Human rights lawyers submit first war crimes cases to ICC against Bashar al-Assad

President Bashar Al-Assad of Syria

Lawyers have filed the first cases against Syria’s President Bashar al-Assad at the International Criminal Court (ICC) in The Hague.

The lawsuits were submitted on behalf of 28 Syrian refugees in Jordan who claim they were forced to leave Syria.

The human rights lawyers are calling on the ICC to investigate possible crimes against humanity committed since the Syrian revolution began in 2011.

The civil war has left more than 500,000 people dead and millions displaced.

Syria is not a party to the Rome Statute, the treaty which created the ICC, meaning that it has not been possible to bring an international criminal case against its government.

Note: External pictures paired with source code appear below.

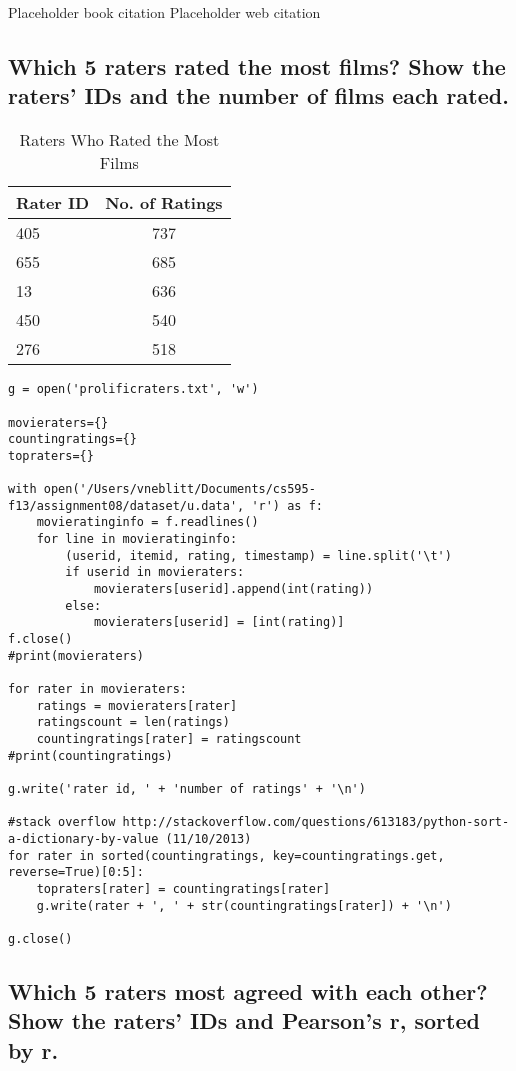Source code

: \documentclass{article}
\begin{document}
Placeholder book citation\cite{pci}
Placeholder web citation\cite{numpymean}

\newpage
\subsection{Which 5 raters rated the most films? Show the raters' IDs and the number of films each rated.}

\begin{table}[!h]
\centering
\begin{tabular}{l c}
Rater ID & No. of Ratings \\
\hline
405 & 737  \\
655 & 685  \\
13 & 636  \\
450 & 540  \\
276 & 518  \\
\hline
\end{tabular}
\caption{Raters Who Rated the Most Films}
\end{table}

\begin{lstlisting}[frame=single, caption=prolificraters.py, label=prolificraters]
g = open('prolificraters.txt', 'w')

movieraters={}
countingratings={}
topraters={}

with open('/Users/vneblitt/Documents/cs595-f13/assignment08/dataset/u.data', 'r') as f:
	movieratinginfo = f.readlines()
	for line in movieratinginfo:
		(userid, itemid, rating, timestamp) = line.split('\t')
		if userid in movieraters:
			movieraters[userid].append(int(rating))
		else:
			movieraters[userid] = [int(rating)]
f.close()
#print(movieraters)

for rater in movieraters:
	ratings = movieraters[rater]
	ratingscount = len(ratings)
	countingratings[rater] = ratingscount
#print(countingratings)

g.write('rater id, ' + 'number of ratings' + '\n')

#stack overflow http://stackoverflow.com/questions/613183/python-sort-a-dictionary-by-value (11/10/2013)
for rater in sorted(countingratings, key=countingratings.get, reverse=True)[0:5]:
	topraters[rater] = countingratings[rater]
	g.write(rater + ', ' + str(countingratings[rater]) + '\n')

g.close()
\end{lstlisting}

\newpage
\subsection{Which 5 raters most agreed with each other? Show the raters' IDs and Pearson's r, sorted by r.}
\end{document}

However, lawyers have used a recent ICC ruling on Rohingya Muslim refugees in Bangladesh to launch two lawsuits last week.

In September 2018, judges ruled that while Myanmar is not a member of the court, Bangladesh is, and that because part of the alleged crime happened on Bangladeshi territory the prosecutor does have jurisdiction.

Last week’s lawsuits were filed based on the same principle that the 28 Syrian claimants fled to Jordan, which does fall within the ICC’s jurisdiction.

Victim testimonials stated that they were tortured, bombed and shot at, which forms a substantial part of the evidence that has been submitted.

The first case was filed on Monday 25 February by the Guernica Centre for International Justice and the second was filed on Thursday 28 February by a team of British human rights lawyers.

Rodney Dixon QC, who is leading the legal team that filed last Thursday’s lawsuit, said the case represented “a genuine breakthrough for the Syrian victims”.

“There is a jurisdictional gateway that has opened up finally for the ICC prosecutor to investigate the perpetrators who are most responsible,” Mr Dixon added.

Previous attempts at prosecuting President Assad and members of his regime were unsuccessful because the ICC had not accepted it has jurisdiction over Syria.